A Venice menace
Over now to Ouch's Italian Crippled Monkey counterpart, Scimmia Paralizzata (and no, please don't write in if that's wrong!), for some late-breaking news from the magnificent city of rivers and bridges, Venice.
For the first time in more than 70 years, Venice is getting a new bridge: Il ponte di Calatrava. It's a splendid design by all accounts, a modern structure but one which fits in with the local environment. In fact, there's really only one problem.
It's not accessible.
That's right. Somewhat incredibly, a bridge being designed and built in the 21st century for one of the most popular tourist destinations in the world has been made inaccessible to disabled people. The structure is approached by glass steps, thereby making it useless for people in wheelchairs or those with mobility difficulties.
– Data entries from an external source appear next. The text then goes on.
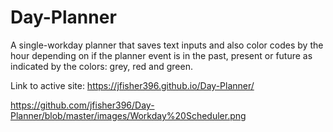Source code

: # Day-Planner
A single-workday planner that saves text inputs and also color codes by the hour depending on if the planner event is in the past, present or future as indicated by the colors: grey, red and green.

Link to active site: https://jfisher396.github.io/Day-Planner/

https://github.com/jfisher396/Day-Planner/blob/master/images/Workday%20Scheduler.png
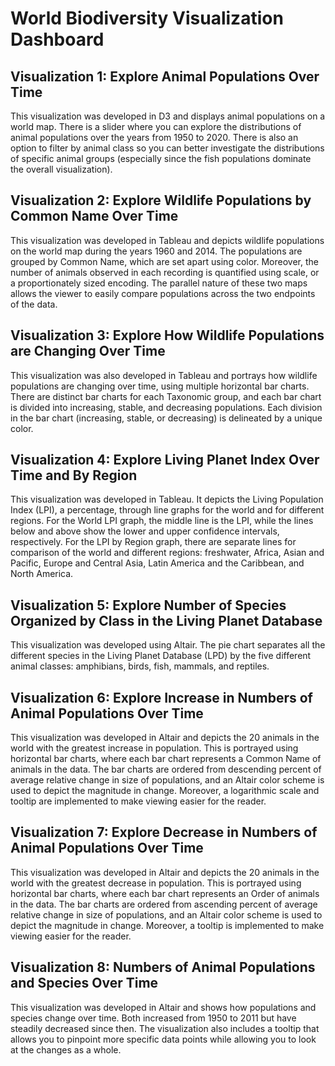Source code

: # World Biodiversity Visualization Dashboard

## Visualization 1: Explore Animal Populations Over Time

This visualization was developed in D3 and displays animal populations on a world map. There is a slider where you can explore the distributions of animal populations over the years from 1950 to 2020. There is also an option to filter by animal class so you can better investigate the distributions of specific animal groups (especially since the fish populations dominate the overall visualization).

## Visualization 2: Explore Wildlife Populations by Common Name Over Time

This visualization was developed in Tableau and depicts wildlife populations on the world map during the years 1960 and 2014. The populations are grouped by Common Name, which are set apart using color. Moreover, the number of animals observed in each recording is quantified using scale, or a proportionately sized encoding. The parallel nature of these two maps allows the viewer to easily compare populations across the two endpoints of the data. 

## Visualization 3: Explore How Wildlife Populations are Changing Over Time

This visualization was also developed in Tableau and portrays how wildlife populations are changing over time, using multiple horizontal bar charts. There are distinct bar charts for each Taxonomic group, and each bar chart is divided into increasing, stable, and decreasing populations. Each division in the bar chart (increasing, stable, or decreasing) is delineated by a unique color.

## Visualization 4: Explore Living Planet Index Over Time and By Region

This visualization was developed in Tableau. It depicts the Living Population Index (LPI), a percentage, through line graphs for the world and for different regions. For the World LPI graph, the middle line is the LPI, while the lines below and above show the lower and upper confidence intervals, respectively. For the LPI by Region graph, there are separate lines for comparison of the world and different regions: freshwater, Africa, Asian and Pacific, Europe and Central Asia, Latin America and the Caribbean, and North America.

## Visualization 5: Explore Number of Species Organized by Class in the Living Planet Database

This visualization was developed using Altair. The pie chart separates all the different species in the Living Planet Database (LPD) by the five different animal classes: amphibians, birds, fish, mammals, and reptiles.

## Visualization 6: Explore Increase in Numbers of Animal Populations Over Time

This visualization was developed in Altair and depicts the 20 animals in the world with the greatest increase in population. This is portrayed using horizontal bar charts, where each bar chart represents a Common Name of animals in the data. The bar charts are ordered from descending percent of average relative change in size of populations, and an Altair color scheme is used to depict the magnitude in change. Moreover, a logarithmic scale and tooltip are implemented to make viewing easier for the reader.

## Visualization 7: Explore Decrease in Numbers of Animal Populations Over Time

This visualization was developed in Altair and depicts the 20 animals in the world with the greatest decrease in population. This is portrayed using horizontal bar charts, where each bar chart represents an Order of animals in the data. The bar charts are ordered from ascending percent of average relative change in size of populations, and an Altair color scheme is used to depict the magnitude in change. Moreover, a tooltip is implemented to make viewing easier for the reader.

## Visualization 8: Numbers of Animal Populations and Species Over Time

This visualization was developed in Altair and shows how populations and species change over time. Both increased from 1950 to 2011 but have steadily decreased since then. The visualization also includes a tooltip that allows you to pinpoint more specific data points while allowing you to look at the changes as a whole.
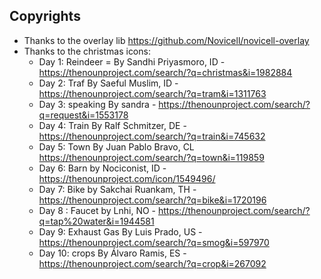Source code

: 


## Copyrights

* Thanks to the overlay lib https://github.com/Novicell/novicell-overlay
* Thanks to the christmas icons: 
  * Day 1: Reindeer = By Sandhi Priyasmoro, ID - https://thenounproject.com/search/?q=christmas&i=1982884
  * Day 2: Traf By Saeful Muslim, ID - https://thenounproject.com/search/?q=tram&i=1311763
  * Day 3: speaking By sandra - https://thenounproject.com/search/?q=request&i=1553178
  * Day 4: Train By Ralf Schmitzer, DE - https://thenounproject.com/search/?q=train&i=745632
  * Day 5: Town By Juan Pablo Bravo, CL https://thenounproject.com/search/?q=town&i=119859
  * Day 6: Barn by Nociconist, ID - https://thenounproject.com/icon/1549496/
  * Day 7: Bike by Sakchai Ruankam, TH - https://thenounproject.com/search/?q=bike&i=1720196
  * Day 8 : Faucet by Lnhi, NO  - https://thenounproject.com/search/?q=tap%20water&i=1944581
  * Day 9: Exhaust Gas By Luis Prado, US - https://thenounproject.com/search/?q=smog&i=597970
  * Day 10: crops By Álvaro Ramis, ES  - https://thenounproject.com/search/?q=crop&i=267092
Both the local Venice council and the architect's company have been overwhelmed by letters of protest, and so there has been some talk of solutions - such as proposals to give disabled people free ferry passes so that they wouldn't need to use the bridge at all (because, of course, we wouldn't want to, would we?) Another suggestion has been to install platform lifts that would travel along the span of the bridge, but the architect Santiago Calatrava is not happy about this, and his reputation is such - he's big in the world of bridge-building, apparently - that no one seems to have the nerve to ask him to think again. Because it's a work of art, innit, not just a bridge.
How it got to the stage where the bridge is on the point of being built without access needs having been taken into consideration is beyond me. That's Venice off the Monkey's tourist itinerary, then.